MATERIAL TO PROCESS.

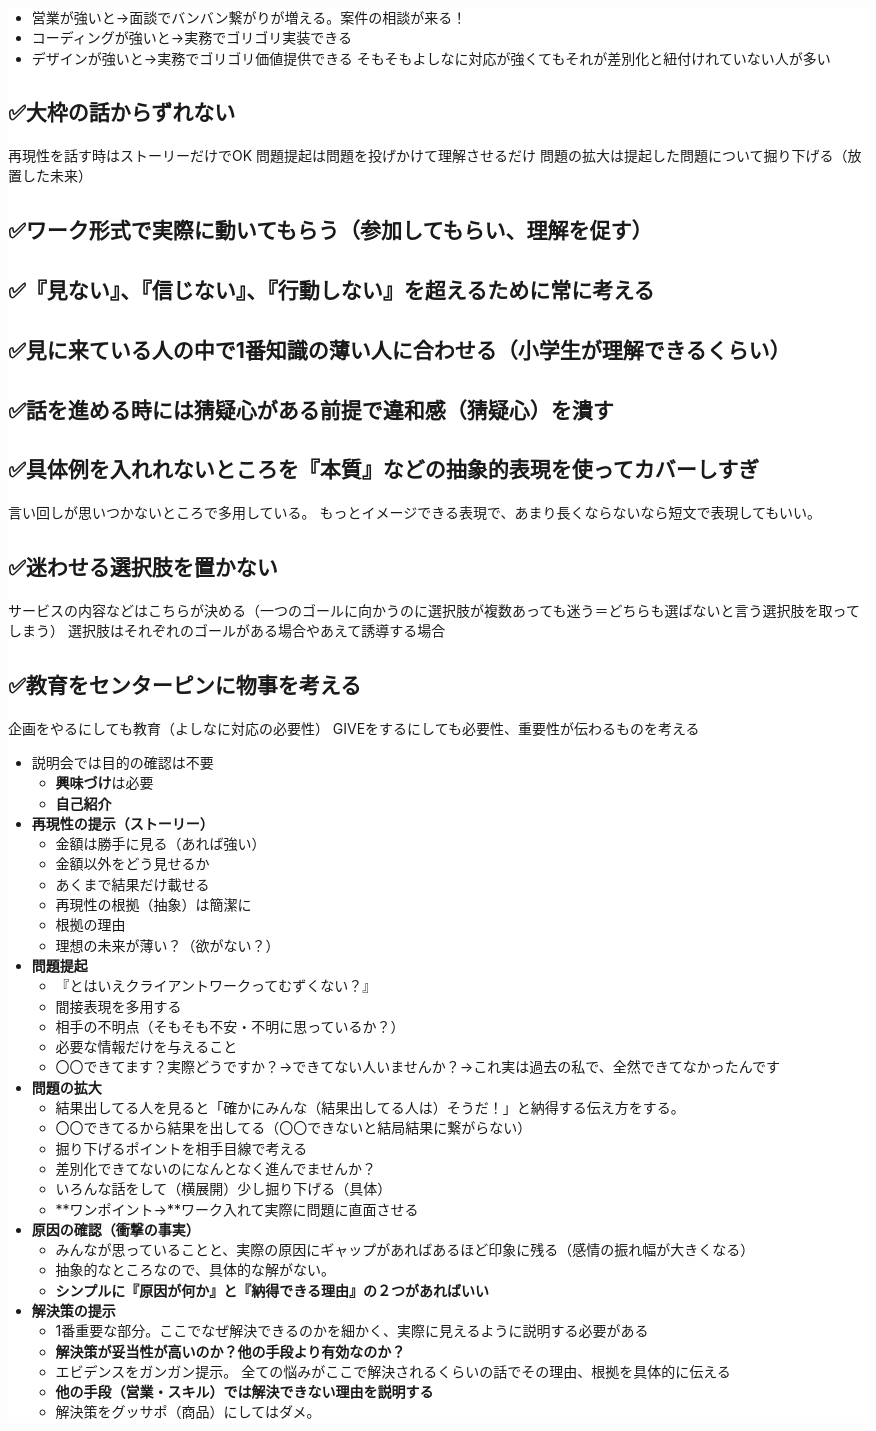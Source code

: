   - 営業が強いと→面談でバンバン繋がりが増える。案件の相談が来る！
  - コーディングが強いと→実務でゴリゴリ実装できる
  - デザインが強いと→実務でゴリゴリ価値提供できる
そもそもよしなに対応が強くてもそれが差別化と紐付けれていない人が多い
## ✅大枠の話からずれない
再現性を話す時はストーリーだけでOK
問題提起は問題を投げかけて理解させるだけ
問題の拡大は提起した問題について掘り下げる（放置した未来）
## ✅ワーク形式で実際に動いてもらう（参加してもらい、理解を促す）
## ✅『見ない』、『信じない』、『行動しない』を超えるために常に考える
## ✅見に来ている人の中で1番知識の薄い人に合わせる（小学生が理解できるくらい）
## ✅話を進める時には猜疑心がある前提で違和感（猜疑心）を潰す
## ✅具体例を入れれないところを『本質』などの抽象的表現を使ってカバーしすぎ
言い回しが思いつかないところで多用している。
もっとイメージできる表現で、あまり長くならないなら短文で表現してもいい。
## ✅迷わせる選択肢を置かない
サービスの内容などはこちらが決める（一つのゴールに向かうのに選択肢が複数あっても迷う＝どちらも選ばないと言う選択肢を取ってしまう）
選択肢はそれぞれのゴールがある場合やあえて誘導する場合
## ✅教育をセンターピンに物事を考える
企画をやるにしても教育（よしなに対応の必要性）
GIVEをするにしても必要性、重要性が伝わるものを考える
- 説明会では目的の確認は不要
  - **興味づけ**は必要
  - **自己紹介**
- **再現性の提示（ストーリー）**
  - 金額は勝手に見る（あれば強い）
  - 金額以外をどう見せるか
  - あくまで結果だけ載せる
  - 再現性の根拠（抽象）は簡潔に
  - 根拠の理由
  - 理想の未来が薄い？（欲がない？）
- **問題提起**
  - 『とはいえクライアントワークってむずくない？』
  - 間接表現を多用する
  - 相手の不明点（そもそも不安・不明に思っているか？）
  - 必要な情報だけを与えること
  - 〇〇できてます？実際どうですか？→できてない人いませんか？→これ実は過去の私で、全然できてなかったんです
- **問題の拡大**
  - 結果出してる人を見ると「確かにみんな（結果出してる人は）そうだ！」と納得する伝え方をする。
  - 〇〇できてるから結果を出してる（〇〇できないと結局結果に繋がらない）
  - 掘り下げるポイントを相手目線で考える
  - 差別化できてないのになんとなく進んでませんか？
  - いろんな話をして（横展開）少し掘り下げる（具体）
  - **ワンポイント→**ワーク入れて実際に問題に直面させる
- **原因の確認（衝撃の事実）**
  - みんなが思っていることと、実際の原因にギャップがあればあるほど印象に残る（感情の振れ幅が大きくなる）
  - 抽象的なところなので、具体的な解がない。
  - **シンプルに『原因が何か』と『納得できる理由』の２つがあればいい**
- **解決策の提示**
  - 1番重要な部分。ここでなぜ解決できるのかを細かく、実際に見えるように説明する必要がある
  - **解決策が妥当性が高いのか？他の手段より有効なのか？**
  - エビデンスをガンガン提示。
全ての悩みがここで解決されるくらいの話でその理由、根拠を具体的に伝える
  - **他の手段（営業・スキル）では解決できない理由を説明する**
  - 解決策をグッサポ（商品）にしてはダメ。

TASK. Each record above should be copied character for character, with pictures dropped.

RESPONSE TO THE TASK.
Source code

:   - 営業が強いと→面談でバンバン繋がりが増える。案件の相談が来る！
  - コーディングが強いと→実務でゴリゴリ実装できる
  - デザインが強いと→実務でゴリゴリ価値提供できる
そもそもよしなに対応が強くてもそれが差別化と紐付けれていない人が多い
## ✅大枠の話からずれない
再現性を話す時はストーリーだけでOK
問題提起は問題を投げかけて理解させるだけ
問題の拡大は提起した問題について掘り下げる（放置した未来）
## ✅ワーク形式で実際に動いてもらう（参加してもらい、理解を促す）
## ✅『見ない』、『信じない』、『行動しない』を超えるために常に考える
## ✅見に来ている人の中で1番知識の薄い人に合わせる（小学生が理解できるくらい）
## ✅話を進める時には猜疑心がある前提で違和感（猜疑心）を潰す
## ✅具体例を入れれないところを『本質』などの抽象的表現を使ってカバーしすぎ
言い回しが思いつかないところで多用している。
もっとイメージできる表現で、あまり長くならないなら短文で表現してもいい。
## ✅迷わせる選択肢を置かない
サービスの内容などはこちらが決める（一つのゴールに向かうのに選択肢が複数あっても迷う＝どちらも選ばないと言う選択肢を取ってしまう）
選択肢はそれぞれのゴールがある場合やあえて誘導する場合
## ✅教育をセンターピンに物事を考える
企画をやるにしても教育（よしなに対応の必要性）
GIVEをするにしても必要性、重要性が伝わるものを考える
- 説明会では目的の確認は不要
  - **興味づけ**は必要
  - **自己紹介**
- **再現性の提示（ストーリー）**
  - 金額は勝手に見る（あれば強い）
  - 金額以外をどう見せるか
  - あくまで結果だけ載せる
  - 再現性の根拠（抽象）は簡潔に
  - 根拠の理由
  - 理想の未来が薄い？（欲がない？）
- **問題提起**
  - 『とはいえクライアントワークってむずくない？』
  - 間接表現を多用する
  - 相手の不明点（そもそも不安・不明に思っているか？）
  - 必要な情報だけを与えること
  - 〇〇できてます？実際どうですか？→できてない人いませんか？→これ実は過去の私で、全然できてなかったんです
- **問題の拡大**
  - 結果出してる人を見ると「確かにみんな（結果出してる人は）そうだ！」と納得する伝え方をする。
  - 〇〇できてるから結果を出してる（〇〇できないと結局結果に繋がらない）
  - 掘り下げるポイントを相手目線で考える
  - 差別化できてないのになんとなく進んでませんか？
  - いろんな話をして（横展開）少し掘り下げる（具体）
  - **ワンポイント→**ワーク入れて実際に問題に直面させる
- **原因の確認（衝撃の事実）**
  - みんなが思っていることと、実際の原因にギャップがあればあるほど印象に残る（感情の振れ幅が大きくなる）
  - 抽象的なところなので、具体的な解がない。
  - **シンプルに『原因が何か』と『納得できる理由』の２つがあればいい**
- **解決策の提示**
  - 1番重要な部分。ここでなぜ解決できるのかを細かく、実際に見えるように説明する必要がある
  - **解決策が妥当性が高いのか？他の手段より有効なのか？**
  - エビデンスをガンガン提示。
全ての悩みがここで解決されるくらいの話でその理由、根拠を具体的に伝える
  - **他の手段（営業・スキル）では解決できない理由を説明する**
  - 解決策をグッサポ（商品）にしてはダメ。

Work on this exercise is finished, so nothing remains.